Een dag vol strijd
Wat jij nu wilt maakt mij niks uit Want ik voel mij nu verrot Zo zie ik er misschien niet uit Maar ik voel mij echt een krot
Ik weet wel dat je om mij geeft Maar ik voel mij nu rot Het maakt niet uit wat jij nu zegt Ik weet, het klinkt erg bot
Wat ik zou willen dat je doet Wees gewoon maar stil Ga mij niet zeggen wat ik moet Dat is wat ik nu wil
Ben er maar gewoon voor mij Dat is wat ik wil Dat maakt mij een klein beetje blij Maar houdt je verder stil
Wat ik nu eigenlijk zou willen doen Is even tekeergaan tegen jou Even huilen en even gillen En daarna zeggen dat ik van je hou
Ik weet dat je het niet begrijpt Wat ik probeer te zeggen Maar geef mij ruimte en de tijd En probeer je er bij neer te leggen
Accepteer dat ik zo ben Het is niet voor altijd Vandaag is gewoon zo’n dag Een dag waarop ik strijd
Ik weet nog niet wat mijn verstand er mee gaat doen, hij heeft nog geen reactie gegeven.
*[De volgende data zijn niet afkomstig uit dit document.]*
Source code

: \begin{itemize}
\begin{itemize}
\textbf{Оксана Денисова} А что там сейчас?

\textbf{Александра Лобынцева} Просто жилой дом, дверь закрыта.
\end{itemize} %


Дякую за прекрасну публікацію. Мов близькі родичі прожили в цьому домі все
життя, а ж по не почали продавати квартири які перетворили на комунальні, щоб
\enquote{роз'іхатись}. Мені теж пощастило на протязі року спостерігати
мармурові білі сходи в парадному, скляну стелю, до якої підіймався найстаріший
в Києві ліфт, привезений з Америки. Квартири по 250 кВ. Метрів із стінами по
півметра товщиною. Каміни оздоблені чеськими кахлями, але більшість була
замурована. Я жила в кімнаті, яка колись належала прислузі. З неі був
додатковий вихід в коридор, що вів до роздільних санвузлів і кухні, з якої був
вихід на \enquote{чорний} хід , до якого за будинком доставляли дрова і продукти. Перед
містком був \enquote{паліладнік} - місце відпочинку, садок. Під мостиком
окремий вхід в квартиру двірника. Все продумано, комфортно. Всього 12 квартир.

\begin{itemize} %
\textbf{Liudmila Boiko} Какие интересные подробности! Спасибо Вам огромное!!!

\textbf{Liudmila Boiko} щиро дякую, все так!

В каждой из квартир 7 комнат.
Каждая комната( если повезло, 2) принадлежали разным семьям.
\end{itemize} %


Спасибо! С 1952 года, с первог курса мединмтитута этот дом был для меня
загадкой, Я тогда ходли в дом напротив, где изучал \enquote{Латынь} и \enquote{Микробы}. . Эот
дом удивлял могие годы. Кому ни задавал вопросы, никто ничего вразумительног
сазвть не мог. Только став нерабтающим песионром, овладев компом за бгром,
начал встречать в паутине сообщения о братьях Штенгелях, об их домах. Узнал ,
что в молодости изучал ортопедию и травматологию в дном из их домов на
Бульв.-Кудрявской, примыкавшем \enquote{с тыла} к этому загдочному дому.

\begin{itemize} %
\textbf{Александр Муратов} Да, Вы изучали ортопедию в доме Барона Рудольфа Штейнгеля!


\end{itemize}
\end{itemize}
Hij zal het wel moeilijk vinden. Ik weet dat dit soort dagen er zijn en er ook altijd zullen zijn. Daarvoor hoef je geen waarzegger te zijn. En ik kan dat ook verdragen, accepteren. Maar op de dag zelf is die acceptatie ineens volledig verdwenen. Het enige dat ik op zo’n dag kan doen is beide hun moment gunnen. Momenten die elkaar afwisselen. Even druk bezig want dat vindt mijn verstand prettig en dan even niks, even de sombere gedachten hun gang laten gaan. Deze momenten wisselen elkaar automatisch af. Ik zie dat als een soort van compromis dat mijn verstand en mijn gevoel gesloten hebben. We houden elkaar in de gaten en als een van ons het genoeg vindt neemt die het over. Daarom vindt ik schrijven ook zo prettig. Als ik schrijf zijn beide namelijk tevreden. Ze kunnen dan ineens heel goed samenwerken. Wat op papier komt is iets waar ze beide zeggenschap over hebben en dat vinden ze alle twee goed. En ik? Als zij beide tevreden zijn over het resultaat voel ik mij als geheel weer een beetje beter.